Enhancing liquid xenon detectors for future experiments
PT-CERN Call 2022/2
Universidade de Coimbra
Laboratório de Instrumentação e Física Experimental de Partículas
Two-phase (liquid/gas) xenon time projection chambers (TPCs) lead the search for dark matter (DM) particles with masses between ~1 GeV and ~10 TeV typical of new physics at the electroweak scale. This is a well established and scalable technology, having evolved from detectors with a few kg nearly two decades ago to the current 2nd generation (G2) multi-tonne detectors (LZ and XENONnT).

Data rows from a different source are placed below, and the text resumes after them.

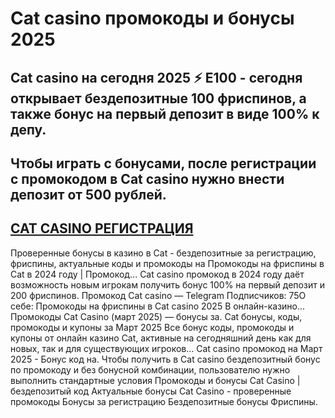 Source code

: # Cat casino промокоды и бонусы 2025

## Cat casino на сегодня 2025 ⚡ E100 - сегодня открывает бездепозитные 100 фриспинов, а также бонус на первый депозит в виде 100% к депу. 
## Чтобы играть с бонусами, после регистрации с промокодом в Cat casino нужно внести депозит от 500 рублей.
## [CAT CASINO РЕГИСТРАЦИЯ](https://linkcasino.ru/cat_e100)

Проверенные бонусы в казино в Cat - бездепозитные за регистрацию, фриспины, актуальные коды и промокоды на Промокоды на фриспины в Cat в 2024 году | Промокод...
Cat casino промокод в 2024 году даёт возможность новым игрокам получить бонус 100% на первый депозит и 200 фриспинов.
Промокод Cat casino — Telegram Подписчиков: 75О себе: Промокоды на фриспины в Cat casino 2025 В онлайн-казино...
Промокоды Cat Casino (март 2025) — бонусы за.
Cat бонусы, коды, промокоды и купоны за Март 2025
Все бонус коды, промокоды и купоны от онлайн казино Cat, активные на сегодняшний день как для новых, так и для существующих игроков...
Cat casino промокод на Март 2025 - Бонус код на.
Чтобы получить в Cat casino бездепозитный бонус по промокоду и без бонусной комбинации, пользователю нужно выполнить стандартные условия
Промокоды и бонусы Cat Casino | бездепозитый код
Актуальные бонусы Cat Casino - проверенные промокоды Бонусы за регистрацию Бездепозитные бонусы Фриспины.
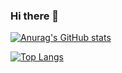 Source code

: ### Hi there 👋

<!--
**snsakib/snsakib** is a ✨ _special_ ✨ repository because its `README.md` (this file) appears on your GitHub profile.

Here are some ideas to get you started:

- 🔭 I’m currently working on ...
- 🌱 I’m currently learning ...
- 👯 I’m looking to collaborate on ...
- 🤔 I’m looking for help with ...
- 💬 Ask me about ...
- 📫 How to reach me: ...
- 😄 Pronouns: ...
- ⚡ Fun fact: ...
-->
<!-- GitHub Stats Card -->
[![Anurag's GitHub stats](https://github-readme-stats.vercel.app/api?username=snsakib&count_private=true&show_icons=true&theme=tokyonight)](https://github.com/anuraghazra/github-readme-stats)

<!-- GitHub Top Language Card -->
[![Top Langs](https://github-readme-stats.vercel.app/api/top-langs/?username=snsakib&langs_count=10@theme=tokyonight)](https://github.com/anuraghazra/github-readme-stats)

Nevertheless, there is broad consensus in the community that a larger (G3) detector is needed to probe the remaining WIMP parameter space down to the irreducible neutrino “fog” and explore other models motivating lighter particles. The XLZD consortium was recently formed by merging members from the XENON, LZ, and DARWIN collaborations, with the goal of designing and performing the required R&D towards such a detector. With 50-100 tonnes of xenon, it will be operating around the end of the decade and will serve as a Global Rare Event Observatory, with leading sensitivity to multiple DM candidates and, given its extremely low background, it will be able to competitively search for other rare physics phenomena – including 0𝝂ββ decay. This project foresees the integration of the student in the XLZD consortium, and an ambitious set of R&D activities to improve the performance of xenon TPCs in the search for 0𝝂ββ decay in Xe-136. The main goal is to achieve a position resolution of the order of ~100 µm at the decay Q-value (~2.5 MeV) by using a densely packed array of silicon photomultipliers (SiPMs), doping the xenon with H2 and D2 and optimising the geometry of the electrode grids. This opens the possibility of reconstructing electron track topologies and exploring the unique signature of this decay compared with the main backgrounds. The ambition is to take the Xe-136 0𝜈𝛽𝛽 half-life sensitivity of a G3 detector over the 10^28 yr level even using natural xenon, completely excluding the inverted hierarchy scenario and significantly increasing the possibility of observing this decay.